To keep things fresh in the world of reading, my experience dictates that you cannot read the same kinds of things all the time. It’s well to read a book like TransAtlantic by Colum McCann, I Know Why the Caged Bird Sings by Maya Angelou, or even Dennis Lehane‘s World Gone By. All bring different experiences, narrative styles, and points about life and family to their individual work. It is precisely because they have different things to say that I found myself interested and reading them.
I leave it to you to determine if David Sedaris belongs listed with the likes of McCann, Angelou, or Lehane, or if any of these four belong together in a comparison. In the book Theft By Finding: Diaries 1977-2002, you as the reader are introduced to a diary of personal observation, obscure and shocking tidbits of appalling human interactions of a cruel and unfeeling nature, gossip, an overwhelming desire to eat at International House of Pancakes, troubles with lasting employment, and ultimately the glue of his relationships with both his mother and father.
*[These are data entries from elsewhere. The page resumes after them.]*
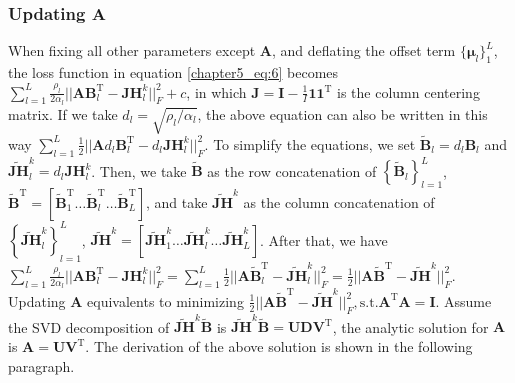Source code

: \subsubsection*{Updating $\mathbf{A}$}
When fixing all other parameters except $\mathbf{A}$, and deflating the offset term $\{ \bm{\mu}_l \}_{1}^{L}$, the loss function in equation \ref{chapter5_eq:6} becomes $\sum_{l=1}^{L} \frac{\rho_l}{2\alpha_l} ||\mathbf{AB}_l^{\text{T}} - \mathbf{JH}_{l}^{k}||_F^2 + c$, in which $\mathbf{J} = \mathbf{I} - \frac{1}{I} \mathbf{1} \mathbf{1}^{\text{T}}$ is the column centering matrix. If we take $d_l = \sqrt{\rho_l /\alpha_l}$, the above equation can also be written in this way $\sum_{l=1}^{L} \frac{1}{2} ||\mathbf{A}d_l\mathbf{B}_l^{\text{T}} - d_l\mathbf{JH}_{l}^{k}||_F^2$. To simplify the equations, we set $\widetilde{\mathbf{B}}_l = d_l \mathbf{B}_l$ and $\widetilde{\mathbf{JH}}_l^k = d_l \mathbf{JH}_{l}^{k}$. Then, we take $\widetilde{\mathbf{B}}$ as the row concatenation of $\left\{ \widetilde{\mathbf{B}}_l \right\}_{l=1}^{L}$, $\widetilde{\mathbf{B}}^{\text{T}} = [\widetilde{\mathbf{B}}_1^{\text{T}}  \ldots \widetilde{\mathbf{B}}_l^{\text{T}} \ldots \widetilde{\mathbf{B}}_L^{\text{T}}]$, and take $\widetilde{\mathbf{JH}}^k$ as the column concatenation of $\left\{\widetilde{\mathbf{JH}}_l^k \right\}_{l=1}^{L}$, $\widetilde{\mathbf{JH}}^k = [\widetilde{\mathbf{JH}}_1^k \ldots \widetilde{\mathbf{JH}}_l^k \ldots \widetilde{\mathbf{JH}}_L^k]$. After that, we have $\sum_{l=1}^{L} \frac{\rho_l}{2\alpha_l} ||\mathbf{AB}_l^{\text{T}} - \mathbf{JH}_{l}^{k}||_F^2 = \sum_{l=1}^{L} \frac{1}{2} ||\mathbf{A}\widetilde{\mathbf{B}}_l^{\text{T}} - \widetilde{\mathbf{JH}}_{l}^{k}||_F^2 = \frac{1}{2}||\mathbf{A}\widetilde{\mathbf{B}}^{\text{T}} - \widetilde{\mathbf{JH}}^{k}||_F^2$. Updating $\mathbf{A}$ equivalents to minimizing $\frac{1}{2}||\mathbf{A}\widetilde{\mathbf{B}}^{\text{T}} - \widetilde{\mathbf{JH}}^{k}||_F^2, \text{s.t.} \mathbf{A}^{\text{T}}\mathbf{A} = \mathbf{I}$. Assume the SVD decomposition of $\widetilde{\mathbf{JH}}^{k}\widetilde{\mathbf{B}}$ is $\widetilde{\mathbf{JH}}^{k}\widetilde{\mathbf{B}} = \mathbf{UDV}^{\text{T}}$, the analytic solution for $\mathbf{A}$ is $\mathbf{A} = \mathbf{UV}^{\text{T}}$. The derivation of the above solution is shown in the following paragraph.


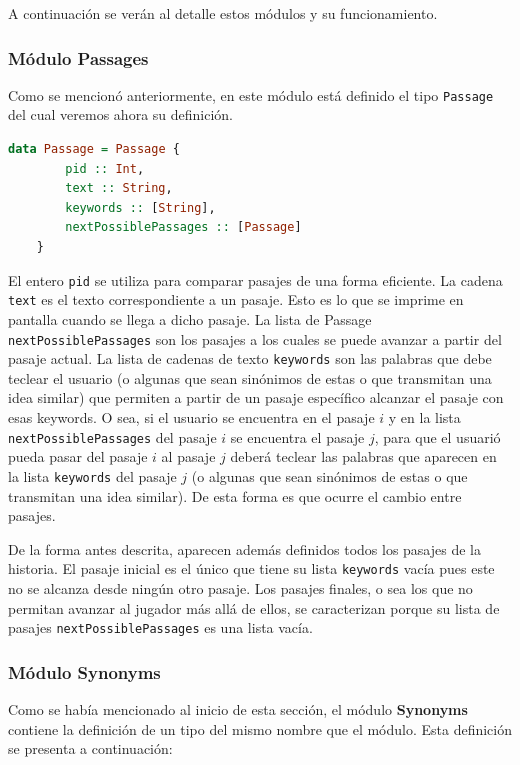 \documentclass[12pt]{article}
\begin{document}
A continuación se verán al detalle estos módulos y su funcionamiento.

\subsubsection{Módulo Passages}

Como se mencionó anteriormente, en este módulo está definido el tipo \verb|Passage| del cual veremos ahora su definición.

\begin{lstlisting}[language=Haskell, morekeywords={fix}]
data Passage = Passage {
        pid :: Int, 
        text :: String, 
        keywords :: [String], 
        nextPossiblePassages :: [Passage]
    }
\end{lstlisting}


El entero \verb|pid| se utiliza para comparar pasajes de una forma eficiente. La cadena \verb|text| es el texto correspondiente a un pasaje. Esto es lo que se imprime en pantalla cuando se llega a dicho pasaje. La lista de Passage \verb|nextPossiblePassages| son los pasajes a los cuales se puede avanzar a partir del pasaje actual. La lista de cadenas de texto \verb|keywords| son las palabras que debe teclear el usuario (o algunas que sean sinónimos de estas o que transmitan una idea similar) que permiten a partir de un pasaje específico alcanzar el pasaje con esas keywords. O sea, si  el usuario se encuentra en el pasaje $i$ y en la lista \verb|nextPossiblePassages| del pasaje $i$ se encuentra el pasaje $j$, para que el usuarió pueda pasar del pasaje $i$ al pasaje $j$ deberá teclear las palabras que aparecen en la lista \verb|keywords| del pasaje $j$ (o algunas que sean sinónimos de estas o que transmitan una idea similar). De esta forma es que ocurre el cambio entre pasajes.

De la forma antes descrita, aparecen además definidos todos los pasajes de la historia. El pasaje inicial es el único que tiene su lista \verb|keywords| vacía pues este no se alcanza desde ningún otro pasaje. Los pasajes finales, o sea los que no permitan avanzar al jugador más allá de ellos, se caracterizan porque su lista de pasajes \verb|nextPossiblePassages|  es una lista vacía.

\subsubsection{Módulo Synonyms}

Como se había mencionado al inicio de esta sección, el módulo \textbf{Synonyms} contiene la definición de un tipo del mismo nombre que el módulo. Esta definición se presenta a continuación:
\end{document}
(David Sedaris wrote Theft By Finding)
Much of the sharing within this book, ultimately a collection of his own diary tied together and told chronologically, gives you a sense for Sedaris‘ humor. The observations are quirky and revealing about the author and the world he inhabits. The cultural exchanges he has with a particular teacher of the French language to non-native speakers strike me as a particularly inviting example of humor that is well executed. If you tend towards an open mind on the world with a comfort for exploring experiences away from home, then you will do well in reading Theft By Finding.
The book Theft By Finding is bill as the first of two books of the collected diaries of David Sedaris. My rating for Theft By Finding is 4-stars out-of 5. This ranks relatively high for the books I have read so far in 2018.